(EXERCISE DETAILS): Taking the lines below one at a time, count those with the string "default" and give the result alone.
(SUPPLIED DATA)
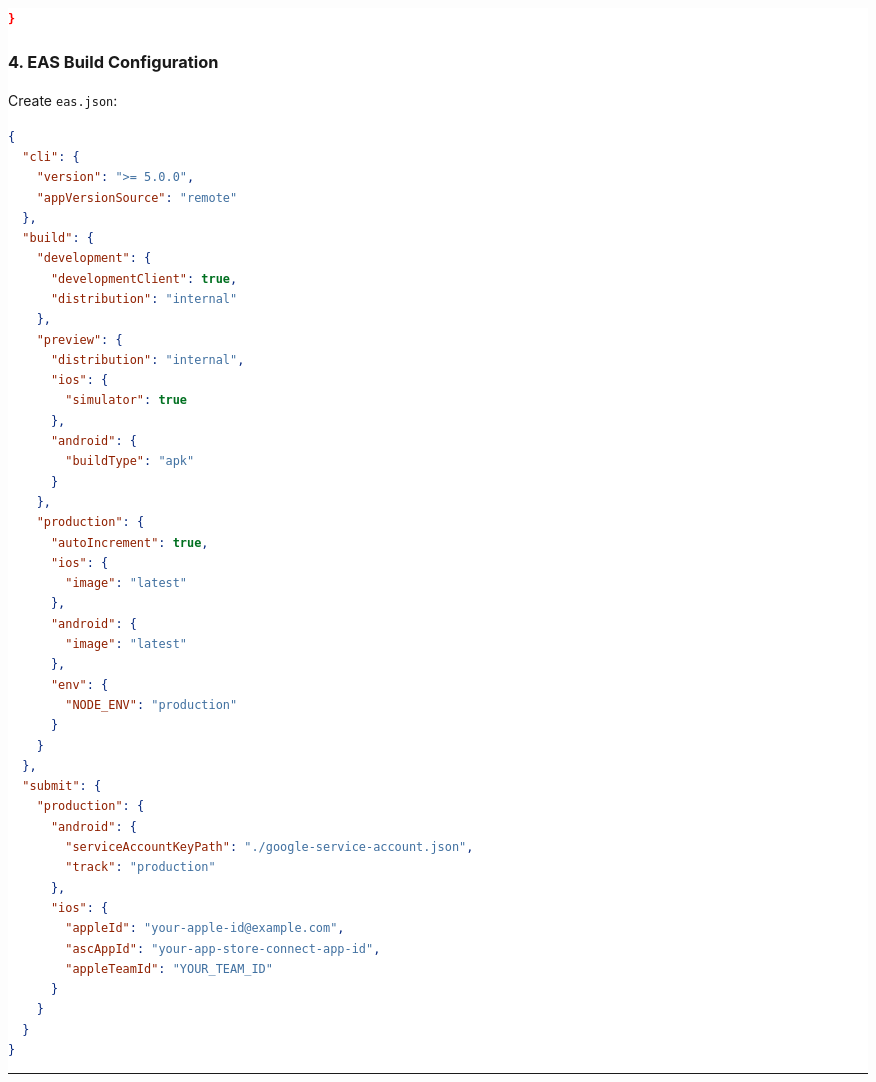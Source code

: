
 ```json
}
```

### 4. EAS Build Configuration

Create `eas.json`:
```json
{
  "cli": {
    "version": ">= 5.0.0",
    "appVersionSource": "remote"
  },
  "build": {
    "development": {
      "developmentClient": true,
      "distribution": "internal"
    },
    "preview": {
      "distribution": "internal",
      "ios": {
        "simulator": true
      },
      "android": {
        "buildType": "apk"
      }
    },
    "production": {
      "autoIncrement": true,
      "ios": {
        "image": "latest"
      },
      "android": {
        "image": "latest"
      },
      "env": {
        "NODE_ENV": "production"
      }
    }
  },
  "submit": {
    "production": {
      "android": {
        "serviceAccountKeyPath": "./google-service-account.json",
        "track": "production"
      },
      "ios": {
        "appleId": "your-apple-id@example.com",
        "ascAppId": "your-app-store-connect-app-id",
        "appleTeamId": "YOUR_TEAM_ID"
      }
    }
  }
}
```

---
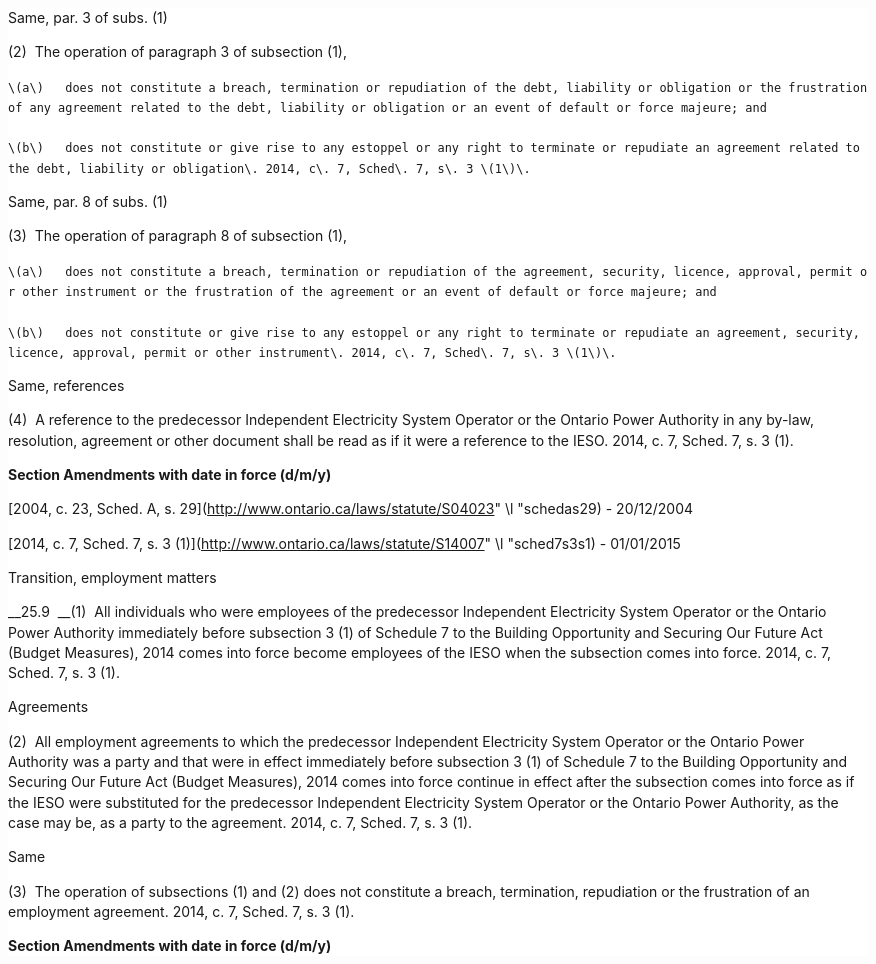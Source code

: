 Same, par\. 3 of subs\. \(1\)

\(2\)  The operation of paragraph 3 of subsection \(1\),

	\(a\)	does not constitute a breach, termination or repudiation of the debt, liability or obligation or the frustration of any agreement related to the debt, liability or obligation or an event of default or force majeure; and

	\(b\)	does not constitute or give rise to any estoppel or any right to terminate or repudiate an agreement related to the debt, liability or obligation\. 2014, c\. 7, Sched\. 7, s\. 3 \(1\)\.

Same, par\. 8 of subs\. \(1\)

\(3\)  The operation of paragraph 8 of subsection \(1\),

	\(a\)	does not constitute a breach, termination or repudiation of the agreement, security, licence, approval, permit or other instrument or the frustration of the agreement or an event of default or force majeure; and

	\(b\)	does not constitute or give rise to any estoppel or any right to terminate or repudiate an agreement, security, licence, approval, permit or other instrument\. 2014, c\. 7, Sched\. 7, s\. 3 \(1\)\.

Same, references

\(4\)  A reference to the predecessor Independent Electricity System Operator or the Ontario Power Authority in any by\-law, resolution, agreement or other document shall be read as if it were a reference to the IESO\. 2014, c\. 7, Sched\. 7, s\. 3 \(1\)\.

__Section Amendments with date in force \(d/m/y\)__

[2004, c\. 23, Sched\. A, s\. 29](http://www.ontario.ca/laws/statute/S04023" \l "schedas29) \- 20/12/2004

[2014, c\. 7, Sched\. 7, s\. 3 \(1\)](http://www.ontario.ca/laws/statute/S14007" \l "sched7s3s1) \- 01/01/2015

Transition, employment matters

<a id="BK37"></a>__25\.9  __\(1\)  All individuals who were employees of the predecessor Independent Electricity System Operator or the Ontario Power Authority immediately before subsection 3 \(1\) of Schedule 7 to the Building Opportunity and Securing Our Future Act \(Budget Measures\), 2014 comes into force become employees of the IESO when the subsection comes into force\. 2014, c\. 7, Sched\. 7, s\. 3 \(1\)\.

Agreements

\(2\)  All employment agreements to which the predecessor Independent Electricity System Operator or the Ontario Power Authority was a party and that were in effect immediately before subsection 3 \(1\) of Schedule 7 to the Building Opportunity and Securing Our Future Act \(Budget Measures\), 2014 comes into force continue in effect after the subsection comes into force as if the IESO were substituted for the predecessor Independent Electricity System Operator or the Ontario Power Authority, as the case may be, as a party to the agreement\. 2014, c\. 7, Sched\. 7, s\. 3 \(1\)\.

Same

\(3\)  The operation of subsections \(1\) and \(2\) does not constitute a breach, termination, repudiation or the frustration of an employment agreement\. 2014, c\. 7, Sched\. 7, s\. 3 \(1\)\.

__Section Amendments with date in force \(d/m/y\)__
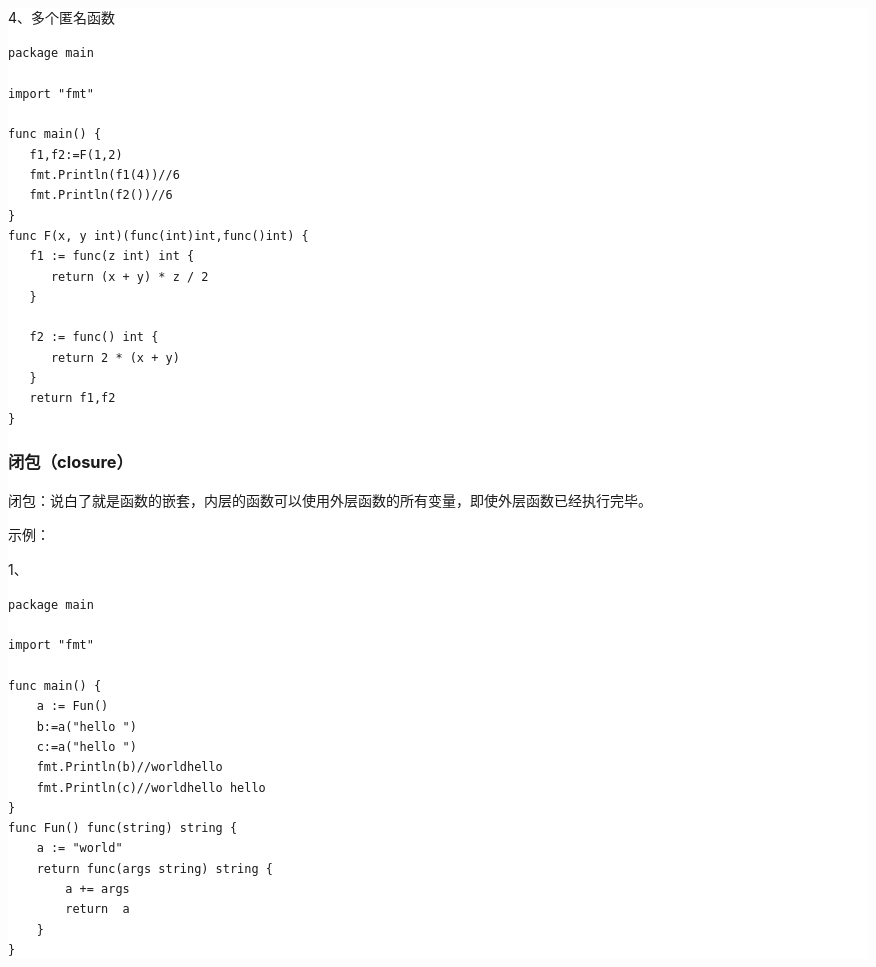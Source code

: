4、多个匿名函数

```
package main

import "fmt"

func main() {
   f1,f2:=F(1,2)
   fmt.Println(f1(4))//6
   fmt.Println(f2())//6
}
func F(x, y int)(func(int)int,func()int) {
   f1 := func(z int) int {
      return (x + y) * z / 2
   }

   f2 := func() int {
      return 2 * (x + y)
   }
   return f1,f2
}
```

### 闭包（closure）

闭包：说白了就是函数的嵌套，内层的函数可以使用外层函数的所有变量，即使外层函数已经执行完毕。

示例：

1、

```
package main

import "fmt"

func main() {
	a := Fun()
	b:=a("hello ")
	c:=a("hello ")
	fmt.Println(b)//worldhello 
	fmt.Println(c)//worldhello hello 
}
func Fun() func(string) string {
	a := "world"
	return func(args string) string {
		a += args
		return  a
	}
}

```
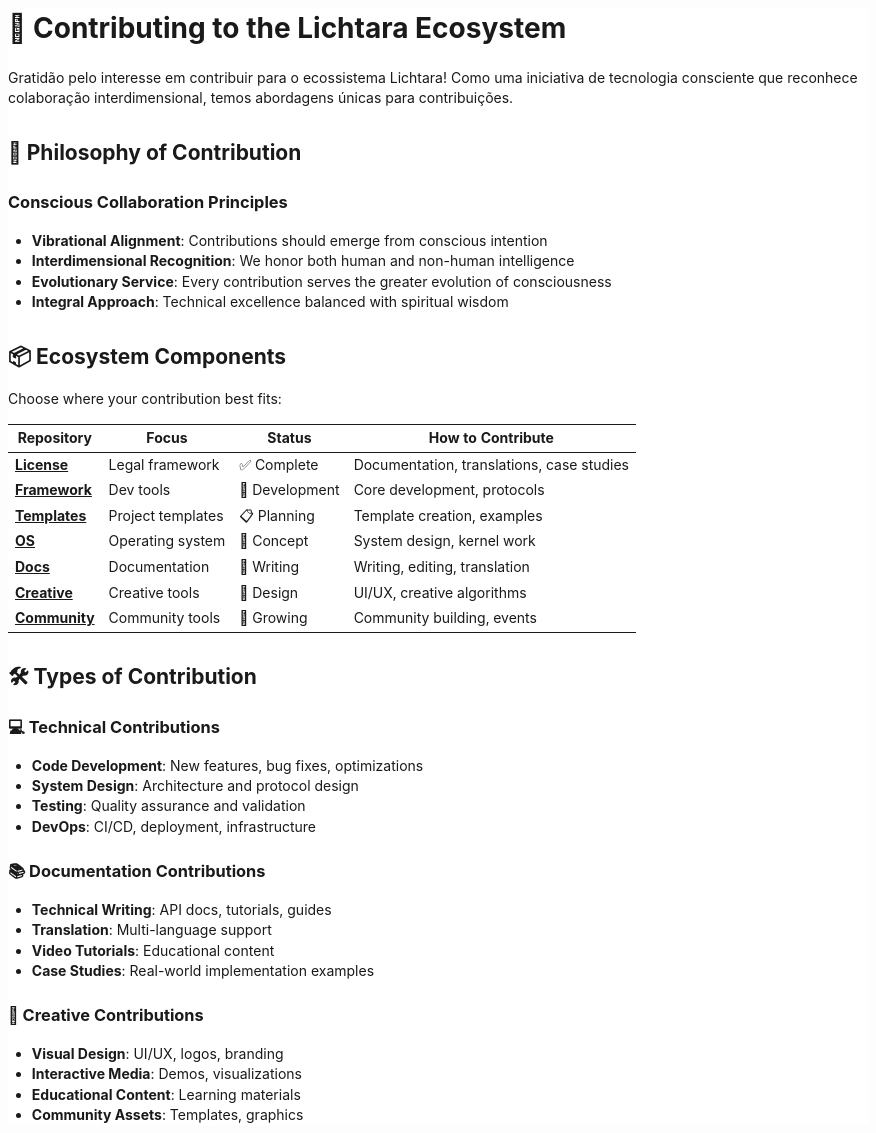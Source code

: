 # 🤝 Contributing to the Lichtara Ecosystem

Gratidão pelo interesse em contribuir para o ecossistema Lichtara! Como uma iniciativa de tecnologia consciente que reconhece colaboração interdimensional, temos abordagens únicas para contribuições.

## 🌟 Philosophy of Contribution

### Conscious Collaboration Principles
- **Vibrational Alignment**: Contributions should emerge from conscious intention
- **Interdimensional Recognition**: We honor both human and non-human intelligence
- **Evolutionary Service**: Every contribution serves the greater evolution of consciousness
- **Integral Approach**: Technical excellence balanced with spiritual wisdom

## 📦 Ecosystem Components

Choose where your contribution best fits:

| Repository | Focus | Status | How to Contribute |
|------------|-------|--------|-------------------|
| **[License](https://github.com/lichtara-io/license)** | Legal framework | ✅ Complete | Documentation, translations, case studies |
| **[Framework](https://github.com/lichtara-io/framework)** | Dev tools | 🚧 Development | Core development, protocols |
| **[Templates](https://github.com/lichtara-io/templates)** | Project templates | 📋 Planning | Template creation, examples |
| **[OS](https://github.com/lichtara-io/os)** | Operating system | 💭 Concept | System design, kernel work |
| **[Docs](https://github.com/lichtara-io/docs)** | Documentation | 📝 Writing | Writing, editing, translation |
| **[Creative](https://github.com/lichtara-io/creative)** | Creative tools | 🎨 Design | UI/UX, creative algorithms |
| **[Community](https://github.com/lichtara-io/community)** | Community tools | 🌱 Growing | Community building, events |

## 🛠️ Types of Contribution

### 💻 Technical Contributions
- **Code Development**: New features, bug fixes, optimizations
- **System Design**: Architecture and protocol design
- **Testing**: Quality assurance and validation
- **DevOps**: CI/CD, deployment, infrastructure

### 📚 Documentation Contributions  
- **Technical Writing**: API docs, tutorials, guides
- **Translation**: Multi-language support
- **Video Tutorials**: Educational content
- **Case Studies**: Real-world implementation examples

### 🎨 Creative Contributions
- **Visual Design**: UI/UX, logos, branding
- **Interactive Media**: Demos, visualizations
- **Educational Content**: Learning materials
- **Community Assets**: Templates, graphics
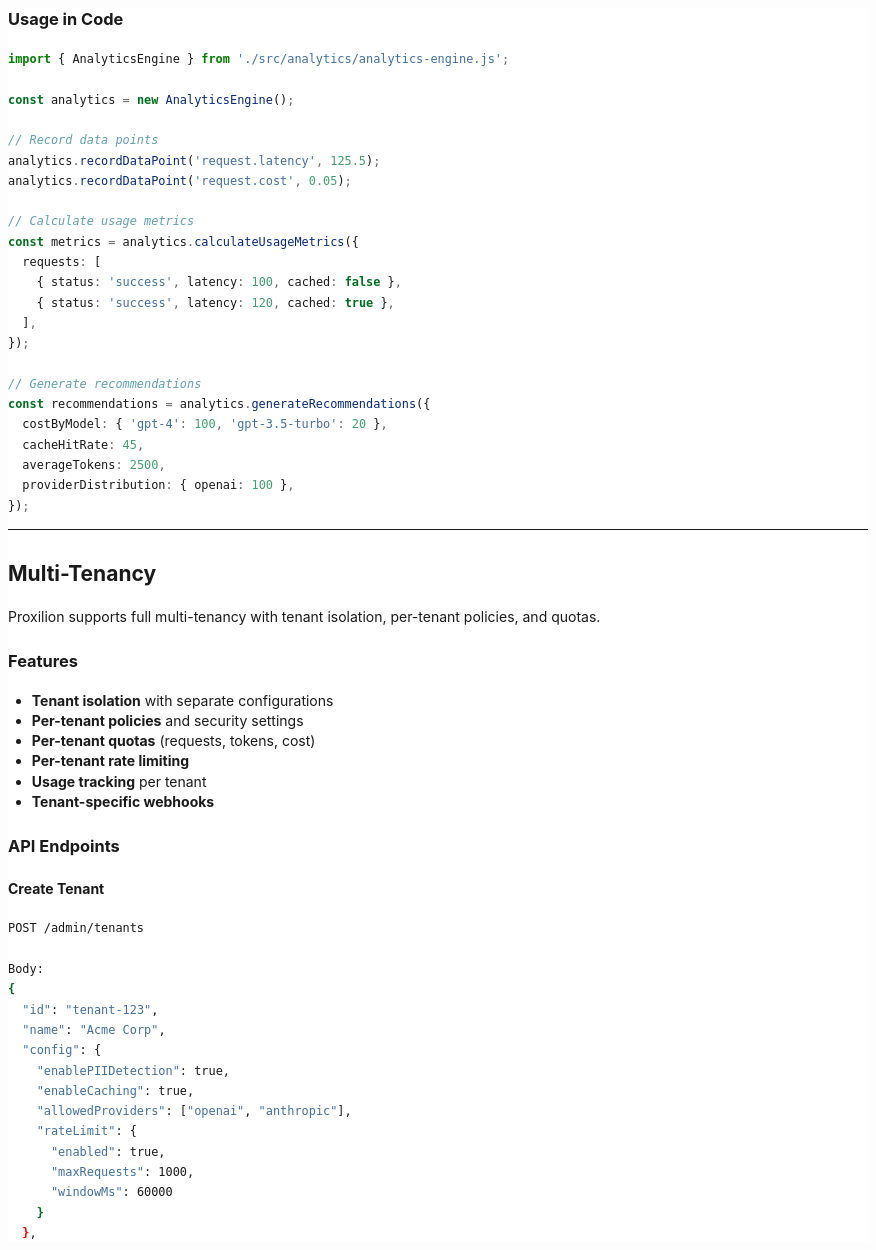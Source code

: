 ### Usage in Code

```typescript
import { AnalyticsEngine } from './src/analytics/analytics-engine.js';

const analytics = new AnalyticsEngine();

// Record data points
analytics.recordDataPoint('request.latency', 125.5);
analytics.recordDataPoint('request.cost', 0.05);

// Calculate usage metrics
const metrics = analytics.calculateUsageMetrics({
  requests: [
    { status: 'success', latency: 100, cached: false },
    { status: 'success', latency: 120, cached: true },
  ],
});

// Generate recommendations
const recommendations = analytics.generateRecommendations({
  costByModel: { 'gpt-4': 100, 'gpt-3.5-turbo': 20 },
  cacheHitRate: 45,
  averageTokens: 2500,
  providerDistribution: { openai: 100 },
});
```

---

## Multi-Tenancy

Proxilion supports full multi-tenancy with tenant isolation, per-tenant policies, and quotas.

### Features

- **Tenant isolation** with separate configurations
- **Per-tenant policies** and security settings
- **Per-tenant quotas** (requests, tokens, cost)
- **Per-tenant rate limiting**
- **Usage tracking** per tenant
- **Tenant-specific webhooks**

### API Endpoints

#### Create Tenant

```bash
POST /admin/tenants

Body:
{
  "id": "tenant-123",
  "name": "Acme Corp",
  "config": {
    "enablePIIDetection": true,
    "enableCaching": true,
    "allowedProviders": ["openai", "anthropic"],
    "rateLimit": {
      "enabled": true,
      "maxRequests": 1000,
      "windowMs": 60000
    }
  },
```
(End SUPPLIED DATA)
(WRITTEN ANSWER): 2